PROMPT>
The task calls for each line of the records below in which the word "your" appears.

(Extracted data entries)
• • •

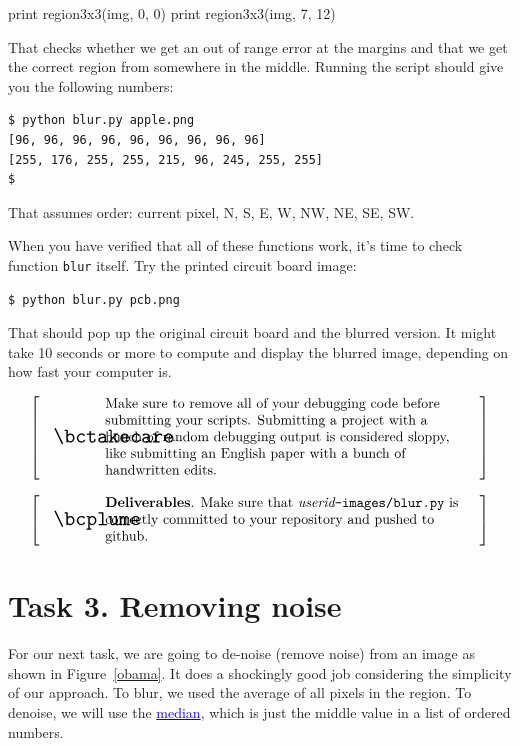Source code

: \documentclass[titlepage]{tufte-book}
\makeatletter
\newcommand{\figref}[1]{Figure~\ref{#1}}
\newenvironment{callout}[1]{
\[
  \left[
      \begin{tabular}{@{\quad}m{.05\textwidth}@{\qquad}m{.75\textwidth}@{\quad}}
        \scalebox{1.5}{#1} & 
          \raggedright%
}
{
      \end{tabular}
    \right]
\]
}
\makeatother
\begin{document}
\begin{pyverbatim}
print region3x3(img, 0, 0)
print region3x3(img, 7, 12)
\end{pyverbatim}

\noindent That checks whether we get an out of range error at the margins and that we get the correct region from somewhere in the middle. Running the script should give you the following numbers:

\begin{lstlisting}[style=BashInputStyle]
$ python blur.py apple.png
[96, 96, 96, 96, 96, 96, 96, 96, 96]
[255, 176, 255, 255, 215, 96, 245, 255, 255]
$ 
\end{lstlisting}

\noindent That assumes order: current pixel, N, S, E, W, NW, NE, SE, SW.

When you have verified that all of these functions work, it's time to check function {\tt blur} itself. Try the printed circuit board image:

\begin{lstlisting}[style=BashInputStyle]
$ python blur.py pcb.png 
\end{lstlisting}

\noindent That should pop up the original circuit board and the blurred version. It might take 10 seconds or more to compute and display the blurred image, depending on how fast your computer is.

\begin{callout}{\bctakecare}
Make sure to remove all of your debugging code before submitting your scripts. Submitting a project with a bunch of random debugging output is considered sloppy, like submitting an English paper with a bunch of handwritten edits.
\end{callout}

\begin{callout}{\bcplume}
{\bf Deliverables}. Make sure that {\em userid}{\tt -images/blur.py} is correctly committed to your repository and pushed to github.
\end{callout}

\section{Task 3. Removing noise}

For our next task, we are going to de-noise (remove noise) from an image as shown in \figref{obama}. It does a shockingly good job considering the simplicity of our approach. To blur, we used the average of all pixels in the region. To denoise, we will use the \href{http://en.wikipedia.org/wiki/Median}{\textcolor{blue}{median}}, which is just the middle value in a list of ordered numbers.
\end{document}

• • •

EXERCISE SOLUTION>
\noindent That should pop up the original circuit board and the blurred version. It might take 10 seconds or more to compute and display the blurred image, depending on how fast your computer is.
Make sure to remove all of your debugging code before submitting your scripts. Submitting a project with a bunch of random debugging output is considered sloppy, like submitting an English paper with a bunch of handwritten edits.
{\bf Deliverables}. Make sure that {\em userid}{\tt -images/blur.py} is correctly committed to your repository and pushed to github.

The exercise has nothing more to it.